ラーム肉は臭みがあり好き嫌いが分かれるという話を聞いたことがあったが、全く気にならない。
むしろ、いいアクセントになり癖になる味だ。
「でしょ?ペネムエさんもそんなにテンション上がったりするのね」
リールは嬉しそうに食べる姿を見ていた。
ペネムエは恥ずかしくなり顔を下に向けた。
「あっあの……リールさんは何故、わたくしなんかを食事に誘ってくださったのですか?
わたくしの事を知っていたのに……」
恥ずかしさに耐えきれなくなり思わず、気になってはいたが聞く気はなかった質問をしてしまった。
「私ね……夢があるのよ」
「夢?ですか?」
リールは少し真面目な表情になったが嫌ではなさそうな感じで話し始める。
「人間も天使もすべての世界の人が幸せで笑っていられたらいいなって。
あなたの笑ったとこ見たことないから放っておけなかったのよ」
「フッフフフ」
「なっなに人の夢笑ってるのよーーー」
「ごっごめんなさい。
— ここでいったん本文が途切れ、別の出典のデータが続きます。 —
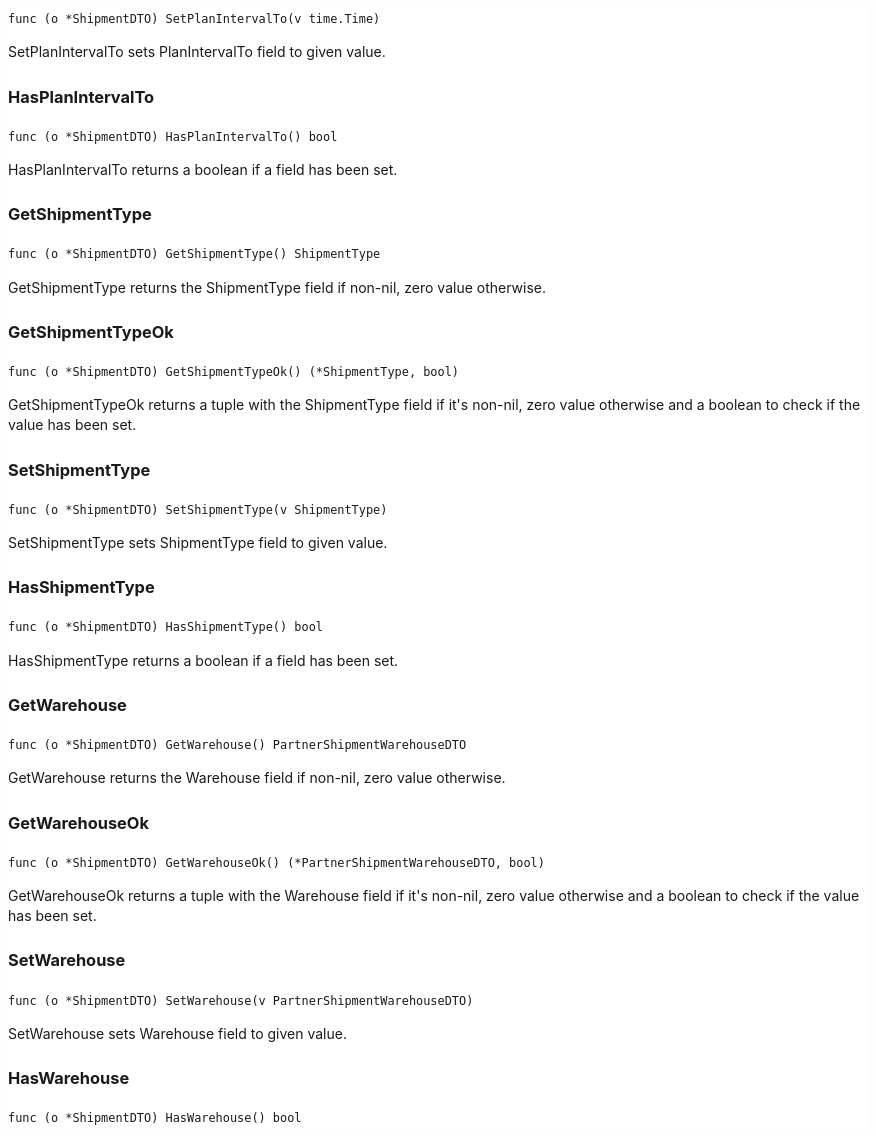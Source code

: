 `func (o *ShipmentDTO) SetPlanIntervalTo(v time.Time)`

SetPlanIntervalTo sets PlanIntervalTo field to given value.

### HasPlanIntervalTo

`func (o *ShipmentDTO) HasPlanIntervalTo() bool`

HasPlanIntervalTo returns a boolean if a field has been set.

### GetShipmentType

`func (o *ShipmentDTO) GetShipmentType() ShipmentType`

GetShipmentType returns the ShipmentType field if non-nil, zero value otherwise.

### GetShipmentTypeOk

`func (o *ShipmentDTO) GetShipmentTypeOk() (*ShipmentType, bool)`

GetShipmentTypeOk returns a tuple with the ShipmentType field if it's non-nil, zero value otherwise
and a boolean to check if the value has been set.

### SetShipmentType

`func (o *ShipmentDTO) SetShipmentType(v ShipmentType)`

SetShipmentType sets ShipmentType field to given value.

### HasShipmentType

`func (o *ShipmentDTO) HasShipmentType() bool`

HasShipmentType returns a boolean if a field has been set.

### GetWarehouse

`func (o *ShipmentDTO) GetWarehouse() PartnerShipmentWarehouseDTO`

GetWarehouse returns the Warehouse field if non-nil, zero value otherwise.

### GetWarehouseOk

`func (o *ShipmentDTO) GetWarehouseOk() (*PartnerShipmentWarehouseDTO, bool)`

GetWarehouseOk returns a tuple with the Warehouse field if it's non-nil, zero value otherwise
and a boolean to check if the value has been set.

### SetWarehouse

`func (o *ShipmentDTO) SetWarehouse(v PartnerShipmentWarehouseDTO)`

SetWarehouse sets Warehouse field to given value.

### HasWarehouse

`func (o *ShipmentDTO) HasWarehouse() bool`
だってフフッ」
馬鹿にしているつもりは無いのだが、あまりに突拍子もない夢で笑ってしまった。
「そんなの色々なところで言われる理想論というか綺麗ごとですし、子供でも本当に可能なんて思いませんよフフフッ」
天使の任務は人間を護ったりもするが、どちらかというと幸せにするというよりは不幸を減らすという表現の方が近い。
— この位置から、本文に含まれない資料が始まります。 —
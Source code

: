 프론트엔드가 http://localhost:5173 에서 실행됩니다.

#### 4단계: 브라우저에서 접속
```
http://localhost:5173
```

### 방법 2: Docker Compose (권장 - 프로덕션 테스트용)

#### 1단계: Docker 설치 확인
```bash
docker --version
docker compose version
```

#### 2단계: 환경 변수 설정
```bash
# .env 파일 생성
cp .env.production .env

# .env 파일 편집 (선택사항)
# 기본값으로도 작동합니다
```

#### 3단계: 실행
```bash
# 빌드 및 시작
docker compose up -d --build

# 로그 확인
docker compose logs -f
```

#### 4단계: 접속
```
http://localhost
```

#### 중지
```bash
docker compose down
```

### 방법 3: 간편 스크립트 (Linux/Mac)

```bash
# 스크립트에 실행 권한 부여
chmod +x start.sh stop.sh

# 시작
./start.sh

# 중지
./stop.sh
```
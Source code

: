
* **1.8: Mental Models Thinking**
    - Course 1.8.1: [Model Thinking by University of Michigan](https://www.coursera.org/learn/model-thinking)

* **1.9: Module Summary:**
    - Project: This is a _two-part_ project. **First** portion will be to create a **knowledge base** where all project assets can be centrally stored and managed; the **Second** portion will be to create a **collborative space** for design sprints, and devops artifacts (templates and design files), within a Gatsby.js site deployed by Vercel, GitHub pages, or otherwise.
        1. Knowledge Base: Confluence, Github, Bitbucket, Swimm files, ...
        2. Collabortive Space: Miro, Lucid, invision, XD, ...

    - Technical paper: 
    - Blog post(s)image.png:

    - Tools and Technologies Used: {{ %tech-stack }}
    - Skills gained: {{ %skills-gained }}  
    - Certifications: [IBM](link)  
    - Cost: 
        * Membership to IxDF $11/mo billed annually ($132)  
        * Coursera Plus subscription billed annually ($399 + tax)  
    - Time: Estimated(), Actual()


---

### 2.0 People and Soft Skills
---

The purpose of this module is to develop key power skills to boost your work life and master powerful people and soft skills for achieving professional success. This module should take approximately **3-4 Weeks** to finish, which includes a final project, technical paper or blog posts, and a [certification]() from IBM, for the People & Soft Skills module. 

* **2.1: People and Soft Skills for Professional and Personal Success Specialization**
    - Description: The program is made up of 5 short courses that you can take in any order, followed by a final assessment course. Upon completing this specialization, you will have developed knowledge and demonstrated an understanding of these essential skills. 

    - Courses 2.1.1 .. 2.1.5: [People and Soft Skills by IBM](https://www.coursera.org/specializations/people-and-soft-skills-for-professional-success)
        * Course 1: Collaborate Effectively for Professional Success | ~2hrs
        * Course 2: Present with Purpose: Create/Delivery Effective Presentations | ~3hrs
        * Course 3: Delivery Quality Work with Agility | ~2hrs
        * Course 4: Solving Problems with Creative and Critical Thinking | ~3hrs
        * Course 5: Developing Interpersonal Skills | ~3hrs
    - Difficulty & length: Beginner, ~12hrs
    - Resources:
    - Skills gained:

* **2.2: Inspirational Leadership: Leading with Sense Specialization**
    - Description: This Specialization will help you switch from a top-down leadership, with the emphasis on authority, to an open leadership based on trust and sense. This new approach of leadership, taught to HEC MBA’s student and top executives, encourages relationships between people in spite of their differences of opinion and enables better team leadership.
まして全ての人間を幸せや笑顔にできると考えている者はいないだろう……いやここにいたか。
「理想論ってことは、『みんなの理想』って事でしょ?
実現出来たら素敵じゃない!!」
リールは微笑んでいる。
なんだか、この顔を見たら本当にやってしまうんじゃないかと一瞬思ってしまった。
「不可能だから理想と言われるんですよ」
ペネムエは、ある事情から他の天使から無視されたり他にも色々な事をされていた。
人間でも他の人と違えば無視されたり酷い事をされる場合があると聞く。
他にも辛い事なんていくらでも起こり得るのにみんな笑顔なんてできる訳がない
「でも少なくとも今日はペネムエさんを笑顔にできたじゃない?」
ペネムエはハッとした。
最後に自分がまともに笑顔になったのはいつだろうか?
リールの夢を聞いたからじゃない……初めて食事というものをして、おいしくて嬉しくて笑顔になった。
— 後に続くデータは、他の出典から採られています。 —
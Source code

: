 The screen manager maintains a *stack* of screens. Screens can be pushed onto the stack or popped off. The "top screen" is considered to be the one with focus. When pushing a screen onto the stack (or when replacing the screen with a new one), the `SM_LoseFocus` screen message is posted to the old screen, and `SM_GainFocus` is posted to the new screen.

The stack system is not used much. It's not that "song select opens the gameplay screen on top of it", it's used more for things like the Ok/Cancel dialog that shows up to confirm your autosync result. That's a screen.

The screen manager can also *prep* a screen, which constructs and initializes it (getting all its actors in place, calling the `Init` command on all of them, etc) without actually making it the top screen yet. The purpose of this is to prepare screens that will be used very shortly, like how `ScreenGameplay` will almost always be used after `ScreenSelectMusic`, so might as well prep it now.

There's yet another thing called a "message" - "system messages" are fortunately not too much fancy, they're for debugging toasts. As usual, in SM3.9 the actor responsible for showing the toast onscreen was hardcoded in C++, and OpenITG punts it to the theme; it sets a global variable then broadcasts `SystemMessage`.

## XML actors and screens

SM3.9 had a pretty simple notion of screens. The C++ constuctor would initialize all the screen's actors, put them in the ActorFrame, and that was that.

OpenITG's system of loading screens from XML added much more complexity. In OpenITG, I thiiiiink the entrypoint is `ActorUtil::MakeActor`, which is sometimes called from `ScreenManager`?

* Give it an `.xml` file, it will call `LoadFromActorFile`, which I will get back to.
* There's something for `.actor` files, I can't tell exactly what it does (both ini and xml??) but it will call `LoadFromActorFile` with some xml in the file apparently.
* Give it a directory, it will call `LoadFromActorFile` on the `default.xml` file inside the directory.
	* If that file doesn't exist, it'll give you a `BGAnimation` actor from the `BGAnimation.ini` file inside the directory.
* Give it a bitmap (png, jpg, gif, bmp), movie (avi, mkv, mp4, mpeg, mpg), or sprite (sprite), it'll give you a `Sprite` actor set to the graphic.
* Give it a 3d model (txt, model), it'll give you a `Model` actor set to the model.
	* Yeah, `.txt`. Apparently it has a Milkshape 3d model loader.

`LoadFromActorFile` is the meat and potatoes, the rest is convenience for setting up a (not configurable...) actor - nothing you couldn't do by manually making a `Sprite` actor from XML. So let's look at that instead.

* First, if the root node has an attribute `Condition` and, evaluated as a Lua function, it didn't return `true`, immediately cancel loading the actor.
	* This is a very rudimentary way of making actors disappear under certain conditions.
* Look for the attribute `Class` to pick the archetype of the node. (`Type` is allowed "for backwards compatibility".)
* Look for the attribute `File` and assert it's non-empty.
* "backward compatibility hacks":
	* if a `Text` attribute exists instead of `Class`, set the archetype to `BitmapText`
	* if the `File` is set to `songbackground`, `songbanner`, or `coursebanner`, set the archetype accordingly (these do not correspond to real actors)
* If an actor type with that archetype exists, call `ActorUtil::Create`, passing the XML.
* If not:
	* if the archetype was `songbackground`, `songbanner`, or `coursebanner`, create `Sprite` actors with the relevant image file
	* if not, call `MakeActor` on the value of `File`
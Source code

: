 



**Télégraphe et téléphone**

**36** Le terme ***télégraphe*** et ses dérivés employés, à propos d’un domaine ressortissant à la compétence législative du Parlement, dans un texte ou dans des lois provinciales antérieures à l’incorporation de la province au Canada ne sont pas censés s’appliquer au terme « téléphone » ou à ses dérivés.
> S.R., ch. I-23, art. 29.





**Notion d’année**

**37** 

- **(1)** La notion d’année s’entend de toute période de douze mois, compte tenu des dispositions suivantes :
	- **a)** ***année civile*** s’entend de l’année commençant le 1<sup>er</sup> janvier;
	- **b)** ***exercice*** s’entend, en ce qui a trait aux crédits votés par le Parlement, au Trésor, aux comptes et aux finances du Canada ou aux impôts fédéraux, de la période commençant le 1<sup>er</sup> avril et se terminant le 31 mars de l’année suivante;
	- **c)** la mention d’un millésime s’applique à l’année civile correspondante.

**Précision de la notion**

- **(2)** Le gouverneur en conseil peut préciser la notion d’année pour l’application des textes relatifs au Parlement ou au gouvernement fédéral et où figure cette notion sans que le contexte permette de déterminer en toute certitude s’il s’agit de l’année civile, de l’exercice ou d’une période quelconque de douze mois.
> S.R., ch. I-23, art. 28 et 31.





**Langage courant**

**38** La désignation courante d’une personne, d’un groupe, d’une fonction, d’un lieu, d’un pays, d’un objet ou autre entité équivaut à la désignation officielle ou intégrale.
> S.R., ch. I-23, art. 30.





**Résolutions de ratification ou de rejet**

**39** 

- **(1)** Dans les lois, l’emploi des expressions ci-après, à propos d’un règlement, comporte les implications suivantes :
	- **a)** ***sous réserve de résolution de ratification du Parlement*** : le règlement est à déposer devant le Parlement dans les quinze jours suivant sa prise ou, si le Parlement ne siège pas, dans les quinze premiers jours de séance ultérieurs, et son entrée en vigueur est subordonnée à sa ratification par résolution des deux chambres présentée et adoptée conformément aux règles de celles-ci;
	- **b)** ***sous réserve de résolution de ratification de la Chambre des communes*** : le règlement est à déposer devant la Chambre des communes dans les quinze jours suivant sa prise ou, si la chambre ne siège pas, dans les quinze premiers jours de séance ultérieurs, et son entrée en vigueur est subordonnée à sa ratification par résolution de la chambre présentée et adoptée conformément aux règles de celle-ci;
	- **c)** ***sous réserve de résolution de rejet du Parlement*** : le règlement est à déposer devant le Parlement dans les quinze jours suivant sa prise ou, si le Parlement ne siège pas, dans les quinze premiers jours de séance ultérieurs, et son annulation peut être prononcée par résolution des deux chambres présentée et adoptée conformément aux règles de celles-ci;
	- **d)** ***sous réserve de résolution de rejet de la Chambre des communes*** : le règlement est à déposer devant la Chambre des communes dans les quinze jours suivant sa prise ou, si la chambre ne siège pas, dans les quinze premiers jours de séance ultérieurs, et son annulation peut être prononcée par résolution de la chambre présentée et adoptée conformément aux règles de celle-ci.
食事という行為は知識では知っていたが、ここまで嬉しくなるものだとは思わなかった。
「……ペネムエでいいです。同級生ですし……というかわたくしの方が年下ですし」
「じゃあ私の事もリールでいいわよ!! 年上っていっても天使に年齢って関係ないようなもんだし……もう友達だからね!!」
「友達……?」
「嫌かしら?」
「いえ……光栄でございます……」
自分の正体を知ってから、笑顔になったのは初めてだった。
そして嬉しくて涙が溢れたのも初めてだった……
*****
話は現在のノーマジカルの空海山に戻る。
リールはペネムエにサーベルを振り回し襲い掛かっている。
ペネムエは動揺と混乱から除けるのが精いっぱいだ。
「ほらほら!!除けてばかりじゃ解決しないわよ人形さん!!
まぁ超天才の私に、あなたが接近戦で太刀打ちできるとは思えないけど」
「キャッ」
石に足を取られペネムエは転んでしまった。
「私の攻撃をいつまでも除けれるわけもないか」
リールはペネムエにサーベルを振り下ろす。
キーン
しかしその攻撃はペネムエには届かず受け止められる。
「そう……ですよね」
ペネムエはとっさにポーチから取り出した槍でリールの一撃を受け止めていた。
「やる気になったかしら?」
「わたくしは人形……存在してはいけない天使……
友達と言われる方が異常な状況だったんです……
任務に必要なら、あなたと戦います!!」
リールに『友達』と言われた時とは違う涙がペネムエの頬をつたっていた。